HOW TO COMPLETE THIS TASK =>
Gather all lines in the entries that include the word "XView".

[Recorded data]
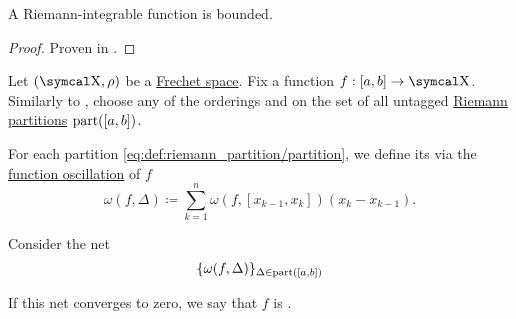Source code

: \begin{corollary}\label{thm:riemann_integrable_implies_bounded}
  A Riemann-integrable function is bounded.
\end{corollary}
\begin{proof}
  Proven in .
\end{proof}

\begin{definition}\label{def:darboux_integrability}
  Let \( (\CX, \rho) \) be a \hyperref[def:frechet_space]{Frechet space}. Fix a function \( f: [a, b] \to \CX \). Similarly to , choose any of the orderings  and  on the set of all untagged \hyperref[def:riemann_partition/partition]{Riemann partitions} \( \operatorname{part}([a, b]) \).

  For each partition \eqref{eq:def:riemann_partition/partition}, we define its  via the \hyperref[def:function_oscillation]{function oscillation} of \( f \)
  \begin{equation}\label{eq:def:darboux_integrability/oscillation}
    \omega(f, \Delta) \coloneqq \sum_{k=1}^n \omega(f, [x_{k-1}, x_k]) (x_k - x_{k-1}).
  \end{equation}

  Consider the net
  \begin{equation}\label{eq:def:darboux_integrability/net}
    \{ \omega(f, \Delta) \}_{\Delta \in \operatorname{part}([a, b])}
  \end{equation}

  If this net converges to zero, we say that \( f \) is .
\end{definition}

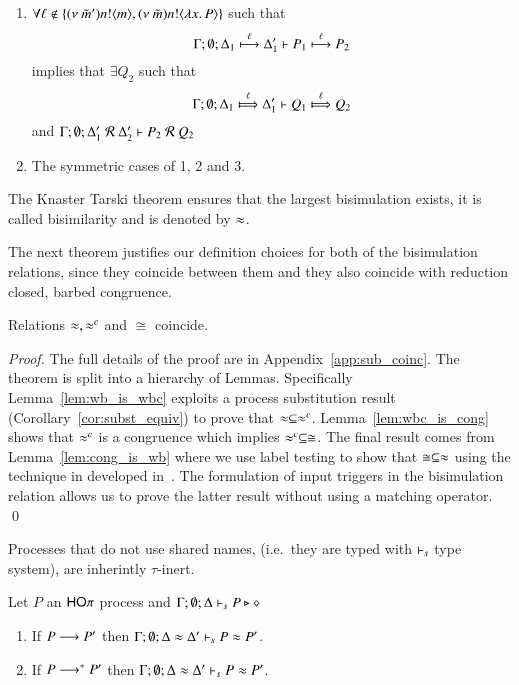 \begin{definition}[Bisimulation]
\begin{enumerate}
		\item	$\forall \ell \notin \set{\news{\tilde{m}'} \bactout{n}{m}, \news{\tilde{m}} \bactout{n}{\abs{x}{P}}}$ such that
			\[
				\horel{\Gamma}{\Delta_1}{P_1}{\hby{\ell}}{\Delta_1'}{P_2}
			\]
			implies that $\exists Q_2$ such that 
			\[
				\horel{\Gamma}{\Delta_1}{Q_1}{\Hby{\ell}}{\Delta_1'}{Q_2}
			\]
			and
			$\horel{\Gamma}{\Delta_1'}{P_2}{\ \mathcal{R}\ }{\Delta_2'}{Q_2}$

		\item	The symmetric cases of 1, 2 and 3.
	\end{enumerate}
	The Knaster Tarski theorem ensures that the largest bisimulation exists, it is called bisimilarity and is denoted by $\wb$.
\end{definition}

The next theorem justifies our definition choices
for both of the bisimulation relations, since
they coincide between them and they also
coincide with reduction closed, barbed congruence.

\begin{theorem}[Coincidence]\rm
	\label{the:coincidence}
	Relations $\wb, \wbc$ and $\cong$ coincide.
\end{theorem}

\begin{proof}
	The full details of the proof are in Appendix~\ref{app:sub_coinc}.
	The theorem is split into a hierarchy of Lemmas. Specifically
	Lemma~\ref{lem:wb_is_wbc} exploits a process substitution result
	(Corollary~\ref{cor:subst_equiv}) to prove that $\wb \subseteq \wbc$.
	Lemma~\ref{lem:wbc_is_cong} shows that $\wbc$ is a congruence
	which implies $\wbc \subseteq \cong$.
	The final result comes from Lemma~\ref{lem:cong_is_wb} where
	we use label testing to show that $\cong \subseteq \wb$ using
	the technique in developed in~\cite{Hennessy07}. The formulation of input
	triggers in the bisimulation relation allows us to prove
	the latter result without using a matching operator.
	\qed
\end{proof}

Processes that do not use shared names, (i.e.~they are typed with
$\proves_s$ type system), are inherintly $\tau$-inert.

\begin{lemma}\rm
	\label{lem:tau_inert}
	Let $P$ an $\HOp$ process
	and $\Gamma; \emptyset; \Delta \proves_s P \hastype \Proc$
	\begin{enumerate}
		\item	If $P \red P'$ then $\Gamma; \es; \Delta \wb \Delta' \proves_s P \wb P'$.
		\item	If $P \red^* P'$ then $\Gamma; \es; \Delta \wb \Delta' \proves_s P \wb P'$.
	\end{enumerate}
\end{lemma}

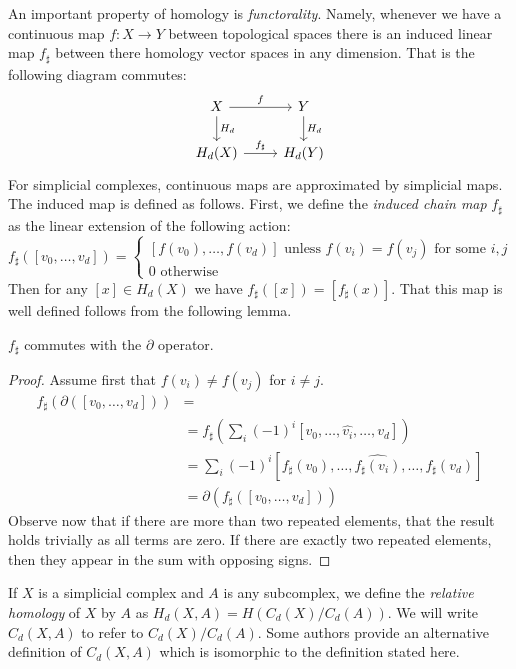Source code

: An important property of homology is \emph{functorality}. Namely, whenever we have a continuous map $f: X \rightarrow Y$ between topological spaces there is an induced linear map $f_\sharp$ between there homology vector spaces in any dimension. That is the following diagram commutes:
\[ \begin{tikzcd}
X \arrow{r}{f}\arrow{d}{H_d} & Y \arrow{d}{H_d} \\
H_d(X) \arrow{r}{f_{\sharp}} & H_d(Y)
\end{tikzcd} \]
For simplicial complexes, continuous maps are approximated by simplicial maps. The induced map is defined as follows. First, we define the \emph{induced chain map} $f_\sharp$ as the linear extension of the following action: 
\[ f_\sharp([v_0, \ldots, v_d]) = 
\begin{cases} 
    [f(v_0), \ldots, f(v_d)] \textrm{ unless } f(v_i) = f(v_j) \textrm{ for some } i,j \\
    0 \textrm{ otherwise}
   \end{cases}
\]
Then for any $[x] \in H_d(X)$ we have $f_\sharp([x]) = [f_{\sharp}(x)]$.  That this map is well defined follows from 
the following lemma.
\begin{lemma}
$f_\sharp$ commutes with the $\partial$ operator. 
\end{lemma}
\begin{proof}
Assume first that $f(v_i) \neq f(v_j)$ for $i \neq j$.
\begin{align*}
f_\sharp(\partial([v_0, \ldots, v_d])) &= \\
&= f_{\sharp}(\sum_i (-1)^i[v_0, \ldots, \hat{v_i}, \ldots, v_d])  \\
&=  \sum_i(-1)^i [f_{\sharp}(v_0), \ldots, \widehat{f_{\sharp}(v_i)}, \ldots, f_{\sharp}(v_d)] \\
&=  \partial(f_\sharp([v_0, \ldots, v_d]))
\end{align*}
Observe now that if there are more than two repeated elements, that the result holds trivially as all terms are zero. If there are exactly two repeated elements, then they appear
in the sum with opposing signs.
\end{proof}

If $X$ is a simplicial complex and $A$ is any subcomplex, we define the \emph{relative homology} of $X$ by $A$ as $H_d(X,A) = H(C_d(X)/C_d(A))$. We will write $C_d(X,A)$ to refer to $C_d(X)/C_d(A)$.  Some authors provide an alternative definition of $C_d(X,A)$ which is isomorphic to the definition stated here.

---

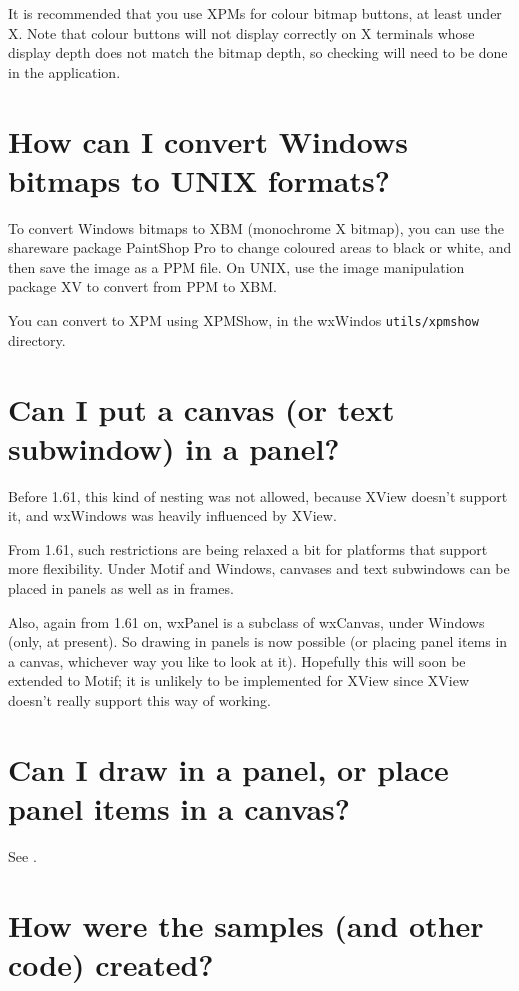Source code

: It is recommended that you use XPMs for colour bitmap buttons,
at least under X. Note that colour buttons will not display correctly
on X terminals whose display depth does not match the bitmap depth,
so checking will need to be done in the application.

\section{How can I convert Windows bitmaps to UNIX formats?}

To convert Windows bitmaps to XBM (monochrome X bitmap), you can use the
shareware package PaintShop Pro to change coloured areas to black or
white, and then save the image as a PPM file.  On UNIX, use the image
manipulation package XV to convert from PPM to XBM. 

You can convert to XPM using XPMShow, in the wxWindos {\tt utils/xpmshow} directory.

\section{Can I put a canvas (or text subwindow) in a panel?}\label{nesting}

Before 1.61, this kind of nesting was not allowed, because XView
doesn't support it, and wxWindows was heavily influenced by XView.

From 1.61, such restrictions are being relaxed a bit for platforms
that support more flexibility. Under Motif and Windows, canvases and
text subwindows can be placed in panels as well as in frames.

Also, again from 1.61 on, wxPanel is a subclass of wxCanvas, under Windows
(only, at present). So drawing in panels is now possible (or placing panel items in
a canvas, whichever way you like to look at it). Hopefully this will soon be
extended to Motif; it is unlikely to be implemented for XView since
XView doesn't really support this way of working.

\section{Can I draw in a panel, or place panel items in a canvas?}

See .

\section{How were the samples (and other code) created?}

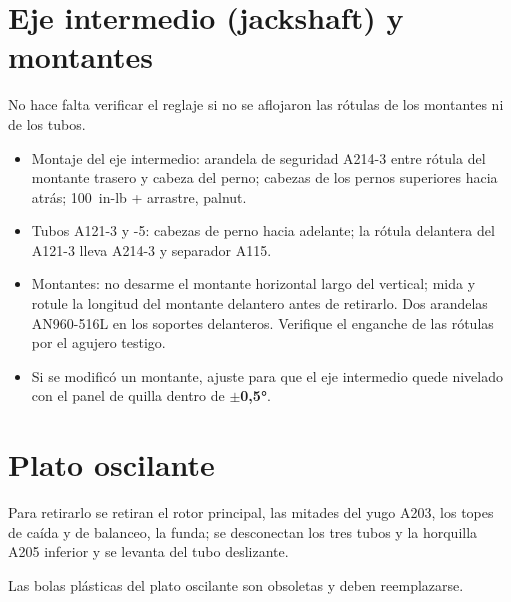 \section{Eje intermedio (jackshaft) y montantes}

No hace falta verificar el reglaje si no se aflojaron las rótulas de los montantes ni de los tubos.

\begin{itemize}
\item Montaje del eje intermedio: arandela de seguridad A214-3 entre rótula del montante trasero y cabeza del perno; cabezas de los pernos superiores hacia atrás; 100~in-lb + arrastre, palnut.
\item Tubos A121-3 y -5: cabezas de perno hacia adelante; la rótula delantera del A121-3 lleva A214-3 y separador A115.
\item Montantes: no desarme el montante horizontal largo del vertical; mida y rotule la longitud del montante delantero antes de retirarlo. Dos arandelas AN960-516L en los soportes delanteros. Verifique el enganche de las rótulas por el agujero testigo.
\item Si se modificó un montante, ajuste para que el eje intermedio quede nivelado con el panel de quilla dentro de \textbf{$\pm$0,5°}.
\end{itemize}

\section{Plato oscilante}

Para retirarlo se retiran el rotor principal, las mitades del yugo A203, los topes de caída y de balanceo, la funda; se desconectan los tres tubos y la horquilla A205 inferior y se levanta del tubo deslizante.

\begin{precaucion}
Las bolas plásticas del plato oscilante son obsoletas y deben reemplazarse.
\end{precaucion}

==

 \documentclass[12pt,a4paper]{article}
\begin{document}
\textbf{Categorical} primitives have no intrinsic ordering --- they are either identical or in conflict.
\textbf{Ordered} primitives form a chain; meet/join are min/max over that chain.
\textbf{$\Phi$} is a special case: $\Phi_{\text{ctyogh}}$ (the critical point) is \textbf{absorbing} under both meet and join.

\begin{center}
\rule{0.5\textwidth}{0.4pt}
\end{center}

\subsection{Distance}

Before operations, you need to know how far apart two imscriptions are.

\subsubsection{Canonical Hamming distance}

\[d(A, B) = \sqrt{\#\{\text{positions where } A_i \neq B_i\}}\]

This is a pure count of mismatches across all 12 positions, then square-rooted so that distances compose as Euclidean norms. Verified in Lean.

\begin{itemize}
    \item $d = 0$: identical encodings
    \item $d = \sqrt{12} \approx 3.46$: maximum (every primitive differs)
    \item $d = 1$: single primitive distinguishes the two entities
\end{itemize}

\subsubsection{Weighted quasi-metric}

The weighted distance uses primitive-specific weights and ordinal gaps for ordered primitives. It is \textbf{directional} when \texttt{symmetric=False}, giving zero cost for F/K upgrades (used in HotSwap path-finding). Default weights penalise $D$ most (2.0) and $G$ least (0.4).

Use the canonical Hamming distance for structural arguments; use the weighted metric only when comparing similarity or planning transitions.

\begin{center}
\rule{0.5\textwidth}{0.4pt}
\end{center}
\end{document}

PROBLEM SOLUTION =>
Before 1.61, this kind of nesting was not allowed, because XView
doesn't support it, and wxWindows was heavily influenced by XView.
extended to Motif; it is unlikely to be implemented for XView since
XView doesn't really support this way of working.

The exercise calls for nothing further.